Like pay rates, the amount of reimbursement for vehicle use varies across the country, according to the rate paid by the DHB and the travel policy in place.
Caring Counts reported various methods of travel reimbursement. One included loading 77 cents an hour (with a cap of three hours per assignment) onto client contact time to pay travel expenses, while another is to pay a mileage rate (typically 30c a kilometre) with the first ten kilometres of each day subtracted. Another variation of this is to exclude travel to the first client from home and travel from the last client of the day in the daily mileage calculation. Still others use the travel component supplied by the funder as a top-up to the hourly rate, less tax.
Who are the future carers?
With the question marks hanging over fairness and consistency of pay and reimbursement, it is difficult to attract people to the job. Haggie is concerned as to where the next home care assistants are coming from.
With many older care assistants now retiring, and a high level of turnover among new carers, the sector is facing a real shortage. Obviously, with more people remaining in their homes for longer, this is of grave concern. Some areas, like Canterbury, are said to be in need of community support workers.
Haggie predicts that, given the workforce situation, there is likely to be more focus on restorative care, retaining independence and possibly reduced household management.
“This will put increasing pressure on families,” she says.
Interestingly, family carers are under scrutiny by the Ministry of Health at present, due to the court’s decision about the unfairness of payment for family carers of disabled people. Any policy change as a result of the court ruling and the recent consultation period may have implications for the family carers of older people.
The Ministry certainly appears to be taking an active stance on some aspects of home and community support services, yet funding concerns often undermine the good work being done, as appears to be the case in the Ministry’s redrafting of the National Service Specification for HCSS. The aim of redrafting is to accurately reflect the range and level of services being delivered.

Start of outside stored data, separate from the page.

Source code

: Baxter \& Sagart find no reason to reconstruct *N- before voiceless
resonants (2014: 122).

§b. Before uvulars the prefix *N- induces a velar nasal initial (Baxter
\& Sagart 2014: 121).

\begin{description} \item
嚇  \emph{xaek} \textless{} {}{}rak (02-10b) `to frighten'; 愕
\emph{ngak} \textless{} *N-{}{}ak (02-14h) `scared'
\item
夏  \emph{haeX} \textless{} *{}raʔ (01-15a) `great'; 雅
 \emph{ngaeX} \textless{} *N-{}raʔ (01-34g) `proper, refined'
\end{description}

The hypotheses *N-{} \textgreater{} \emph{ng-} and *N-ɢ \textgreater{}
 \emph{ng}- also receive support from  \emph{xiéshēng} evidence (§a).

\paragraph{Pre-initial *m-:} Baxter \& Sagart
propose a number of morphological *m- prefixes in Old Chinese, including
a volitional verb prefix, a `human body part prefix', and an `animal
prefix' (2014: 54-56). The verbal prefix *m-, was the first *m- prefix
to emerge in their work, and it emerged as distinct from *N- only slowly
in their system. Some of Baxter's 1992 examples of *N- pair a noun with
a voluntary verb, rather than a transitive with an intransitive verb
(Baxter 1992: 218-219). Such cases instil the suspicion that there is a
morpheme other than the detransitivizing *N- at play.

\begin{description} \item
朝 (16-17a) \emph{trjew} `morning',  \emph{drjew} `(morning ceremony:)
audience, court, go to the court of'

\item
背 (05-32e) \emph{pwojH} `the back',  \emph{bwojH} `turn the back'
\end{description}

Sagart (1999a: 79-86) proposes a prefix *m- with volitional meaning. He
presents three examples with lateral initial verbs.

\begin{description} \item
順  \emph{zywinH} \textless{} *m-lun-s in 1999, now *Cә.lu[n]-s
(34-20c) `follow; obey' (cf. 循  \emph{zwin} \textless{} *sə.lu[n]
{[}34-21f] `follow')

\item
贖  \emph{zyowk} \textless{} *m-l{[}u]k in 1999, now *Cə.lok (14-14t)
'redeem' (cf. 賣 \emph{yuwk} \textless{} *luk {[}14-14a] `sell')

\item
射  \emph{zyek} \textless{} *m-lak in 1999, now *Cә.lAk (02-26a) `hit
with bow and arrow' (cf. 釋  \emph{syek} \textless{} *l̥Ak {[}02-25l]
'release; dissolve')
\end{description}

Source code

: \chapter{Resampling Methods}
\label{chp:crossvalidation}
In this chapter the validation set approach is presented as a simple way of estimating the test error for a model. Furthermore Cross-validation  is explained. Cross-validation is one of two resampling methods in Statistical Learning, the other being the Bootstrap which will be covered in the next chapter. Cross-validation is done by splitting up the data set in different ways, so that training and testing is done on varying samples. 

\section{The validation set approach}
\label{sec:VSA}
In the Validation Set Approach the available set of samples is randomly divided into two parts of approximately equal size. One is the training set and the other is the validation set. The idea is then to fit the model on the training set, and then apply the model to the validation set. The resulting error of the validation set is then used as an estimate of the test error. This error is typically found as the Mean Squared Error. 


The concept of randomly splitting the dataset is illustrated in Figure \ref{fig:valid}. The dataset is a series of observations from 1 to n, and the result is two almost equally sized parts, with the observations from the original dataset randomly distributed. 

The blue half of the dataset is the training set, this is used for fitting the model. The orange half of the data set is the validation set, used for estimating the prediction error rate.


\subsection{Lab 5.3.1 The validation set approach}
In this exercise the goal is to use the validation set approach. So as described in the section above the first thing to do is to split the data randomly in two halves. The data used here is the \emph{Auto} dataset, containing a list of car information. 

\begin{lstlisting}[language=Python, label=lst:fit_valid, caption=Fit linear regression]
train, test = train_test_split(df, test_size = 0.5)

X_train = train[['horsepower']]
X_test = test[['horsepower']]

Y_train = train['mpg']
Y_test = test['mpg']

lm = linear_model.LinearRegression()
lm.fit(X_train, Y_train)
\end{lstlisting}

However, while pleased with the content of the draft, Haggie is perturbed by the lack of discussion around the funding of the application of the service specification.
“Significant variation in rates across DHBs means that there is a widening gap between areas where the improved services can be afforded and those where, to a greater or lesser extent, they cannot.”
“Simply increasing service specifications that require greater costs for the same or less funding, while dictating inflexible inputs, is not a viable option for either providers or DHBs,” agrees Titcombe, of Access.
Collaboration the key
It appears any nationally driven policy to support the HCSS sector is undermined by the fragmented, inconsistent, and unclear approach to funding across the country. Meanwhile, the DHBs are trying to do their best with what they are allocated from the Government. Coupled with a growing demand for its services, the sector is almost buckling under the pressure.
No one appears to dispute that consultation and collaboration between providers, funders, and the Government is the way to move forward. Fleming says DHBs should be engaging with the providers within their communities as a part of their service planning and development process. Haggie says there is a need for collaborative contracting. The Ministry appears keen to seek sector consultation on issues like pay rates for family carers and willing to move forwards on some of the recommendations in McGregors’s report. So why have providers, to quote Haggie, “reached breaking point”?
Unless collaboration and consultation take into account every aspect, including – and especially – funding, it appears the sector will be unable to progress to the levels required to support the growing numbers of older people remaining healthy and independent in their homes.